Source records:
◆ ◆ ◆ ◆ ◆
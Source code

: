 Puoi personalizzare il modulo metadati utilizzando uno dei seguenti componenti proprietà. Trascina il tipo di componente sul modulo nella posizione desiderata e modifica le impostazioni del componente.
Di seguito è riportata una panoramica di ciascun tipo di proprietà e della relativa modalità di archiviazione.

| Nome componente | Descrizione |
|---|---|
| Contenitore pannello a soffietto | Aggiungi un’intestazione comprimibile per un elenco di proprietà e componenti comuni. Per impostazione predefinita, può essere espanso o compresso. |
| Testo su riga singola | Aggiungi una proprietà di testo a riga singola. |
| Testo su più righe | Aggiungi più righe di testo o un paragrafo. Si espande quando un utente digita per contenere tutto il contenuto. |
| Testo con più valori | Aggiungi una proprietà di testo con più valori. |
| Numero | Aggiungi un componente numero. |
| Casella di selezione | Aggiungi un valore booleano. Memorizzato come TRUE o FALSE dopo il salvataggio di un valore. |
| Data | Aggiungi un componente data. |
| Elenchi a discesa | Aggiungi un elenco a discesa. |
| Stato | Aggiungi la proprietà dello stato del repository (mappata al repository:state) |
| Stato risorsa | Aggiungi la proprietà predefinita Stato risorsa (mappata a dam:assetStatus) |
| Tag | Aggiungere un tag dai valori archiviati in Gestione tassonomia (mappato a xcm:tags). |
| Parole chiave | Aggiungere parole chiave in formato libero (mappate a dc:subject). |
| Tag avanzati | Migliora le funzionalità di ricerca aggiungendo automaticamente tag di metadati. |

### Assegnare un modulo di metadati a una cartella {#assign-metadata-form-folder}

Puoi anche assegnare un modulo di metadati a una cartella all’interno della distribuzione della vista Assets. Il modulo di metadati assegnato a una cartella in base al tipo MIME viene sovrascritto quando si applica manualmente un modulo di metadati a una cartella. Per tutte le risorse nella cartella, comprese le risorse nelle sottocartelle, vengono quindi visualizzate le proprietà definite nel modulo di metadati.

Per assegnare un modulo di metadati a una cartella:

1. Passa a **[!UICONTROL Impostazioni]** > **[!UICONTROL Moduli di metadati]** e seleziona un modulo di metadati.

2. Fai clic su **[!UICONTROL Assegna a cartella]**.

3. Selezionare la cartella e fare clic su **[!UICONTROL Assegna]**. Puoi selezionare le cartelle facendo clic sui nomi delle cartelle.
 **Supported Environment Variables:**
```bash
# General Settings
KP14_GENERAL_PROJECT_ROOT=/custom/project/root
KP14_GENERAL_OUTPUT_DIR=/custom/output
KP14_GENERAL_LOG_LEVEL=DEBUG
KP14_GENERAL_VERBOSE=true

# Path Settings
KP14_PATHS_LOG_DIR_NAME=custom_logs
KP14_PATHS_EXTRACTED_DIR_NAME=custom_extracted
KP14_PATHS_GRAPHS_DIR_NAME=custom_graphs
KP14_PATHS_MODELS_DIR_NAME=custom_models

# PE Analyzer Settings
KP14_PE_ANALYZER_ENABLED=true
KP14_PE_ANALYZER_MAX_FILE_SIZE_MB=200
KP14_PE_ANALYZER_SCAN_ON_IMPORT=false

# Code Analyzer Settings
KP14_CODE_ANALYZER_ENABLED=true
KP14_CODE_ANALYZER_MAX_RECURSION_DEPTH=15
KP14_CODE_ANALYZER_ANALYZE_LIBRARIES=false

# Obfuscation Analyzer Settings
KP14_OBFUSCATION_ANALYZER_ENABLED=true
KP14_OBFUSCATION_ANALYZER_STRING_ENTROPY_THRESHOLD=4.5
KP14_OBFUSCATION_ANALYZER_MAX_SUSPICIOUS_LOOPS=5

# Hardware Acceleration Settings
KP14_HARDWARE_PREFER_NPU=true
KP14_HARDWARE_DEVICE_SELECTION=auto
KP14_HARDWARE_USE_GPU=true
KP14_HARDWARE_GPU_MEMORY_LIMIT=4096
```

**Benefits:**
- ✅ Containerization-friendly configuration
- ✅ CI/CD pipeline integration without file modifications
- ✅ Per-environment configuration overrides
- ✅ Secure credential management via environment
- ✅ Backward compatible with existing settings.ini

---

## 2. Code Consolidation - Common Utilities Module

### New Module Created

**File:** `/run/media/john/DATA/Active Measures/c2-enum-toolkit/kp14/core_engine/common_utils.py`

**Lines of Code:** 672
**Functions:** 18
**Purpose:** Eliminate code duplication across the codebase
◆ ◆ ◆ ◆ ◆
Your task:
Please return every line of the data, unaltered.

Solution to the exercise:
Source code

: Puoi personalizzare il modulo metadati utilizzando uno dei seguenti componenti proprietà. Trascina il tipo di componente sul modulo nella posizione desiderata e modifica le impostazioni del componente.
Di seguito è riportata una panoramica di ciascun tipo di proprietà e della relativa modalità di archiviazione.

| Nome componente | Descrizione |
|---|---|
| Contenitore pannello a soffietto | Aggiungi un’intestazione comprimibile per un elenco di proprietà e componenti comuni. Per impostazione predefinita, può essere espanso o compresso. |
| Testo su riga singola | Aggiungi una proprietà di testo a riga singola. |
| Testo su più righe | Aggiungi più righe di testo o un paragrafo. Si espande quando un utente digita per contenere tutto il contenuto. |
| Testo con più valori | Aggiungi una proprietà di testo con più valori. |
| Numero | Aggiungi un componente numero. |
| Casella di selezione | Aggiungi un valore booleano. Memorizzato come TRUE o FALSE dopo il salvataggio di un valore. |
| Data | Aggiungi un componente data. |
| Elenchi a discesa | Aggiungi un elenco a discesa. |
| Stato | Aggiungi la proprietà dello stato del repository (mappata al repository:state) |
| Stato risorsa | Aggiungi la proprietà predefinita Stato risorsa (mappata a dam:assetStatus) |
| Tag | Aggiungere un tag dai valori archiviati in Gestione tassonomia (mappato a xcm:tags). |
| Parole chiave | Aggiungere parole chiave in formato libero (mappate a dc:subject). |
| Tag avanzati | Migliora le funzionalità di ricerca aggiungendo automaticamente tag di metadati. |

### Assegnare un modulo di metadati a una cartella {#assign-metadata-form-folder}

Puoi anche assegnare un modulo di metadati a una cartella all’interno della distribuzione della vista Assets. Il modulo di metadati assegnato a una cartella in base al tipo MIME viene sovrascritto quando si applica manualmente un modulo di metadati a una cartella. Per tutte le risorse nella cartella, comprese le risorse nelle sottocartelle, vengono quindi visualizzate le proprietà definite nel modulo di metadati.

Per assegnare un modulo di metadati a una cartella:

1. Passa a **[!UICONTROL Impostazioni]** > **[!UICONTROL Moduli di metadati]** e seleziona un modulo di metadati.

2. Fai clic su **[!UICONTROL Assegna a cartella]**.

3. Selezionare la cartella e fare clic su **[!UICONTROL Assegna]**. Puoi selezionare le cartelle facendo clic sui nomi delle cartelle.
 **Supported Environment Variables:**
```bash
# General Settings
KP14_GENERAL_PROJECT_ROOT=/custom/project/root
KP14_GENERAL_OUTPUT_DIR=/custom/output
KP14_GENERAL_LOG_LEVEL=DEBUG
KP14_GENERAL_VERBOSE=true

# Path Settings
KP14_PATHS_LOG_DIR_NAME=custom_logs
KP14_PATHS_EXTRACTED_DIR_NAME=custom_extracted
KP14_PATHS_GRAPHS_DIR_NAME=custom_graphs
KP14_PATHS_MODELS_DIR_NAME=custom_models

# PE Analyzer Settings
KP14_PE_ANALYZER_ENABLED=true
KP14_PE_ANALYZER_MAX_FILE_SIZE_MB=200
KP14_PE_ANALYZER_SCAN_ON_IMPORT=false

# Code Analyzer Settings
KP14_CODE_ANALYZER_ENABLED=true
KP14_CODE_ANALYZER_MAX_RECURSION_DEPTH=15
KP14_CODE_ANALYZER_ANALYZE_LIBRARIES=false

# Obfuscation Analyzer Settings
KP14_OBFUSCATION_ANALYZER_ENABLED=true
KP14_OBFUSCATION_ANALYZER_STRING_ENTROPY_THRESHOLD=4.5
KP14_OBFUSCATION_ANALYZER_MAX_SUSPICIOUS_LOOPS=5

# Hardware Acceleration Settings
KP14_HARDWARE_PREFER_NPU=true
KP14_HARDWARE_DEVICE_SELECTION=auto
KP14_HARDWARE_USE_GPU=true
KP14_HARDWARE_GPU_MEMORY_LIMIT=4096
```

**Benefits:**
- ✅ Containerization-friendly configuration
- ✅ CI/CD pipeline integration without file modifications
- ✅ Per-environment configuration overrides
- ✅ Secure credential management via environment
- ✅ Backward compatible with existing settings.ini

---

## 2. Code Consolidation - Common Utilities Module

### New Module Created

**File:** `/run/media/john/DATA/Active Measures/c2-enum-toolkit/kp14/core_engine/common_utils.py`

**Lines of Code:** 672
**Functions:** 18
**Purpose:** Eliminate code duplication across the codebase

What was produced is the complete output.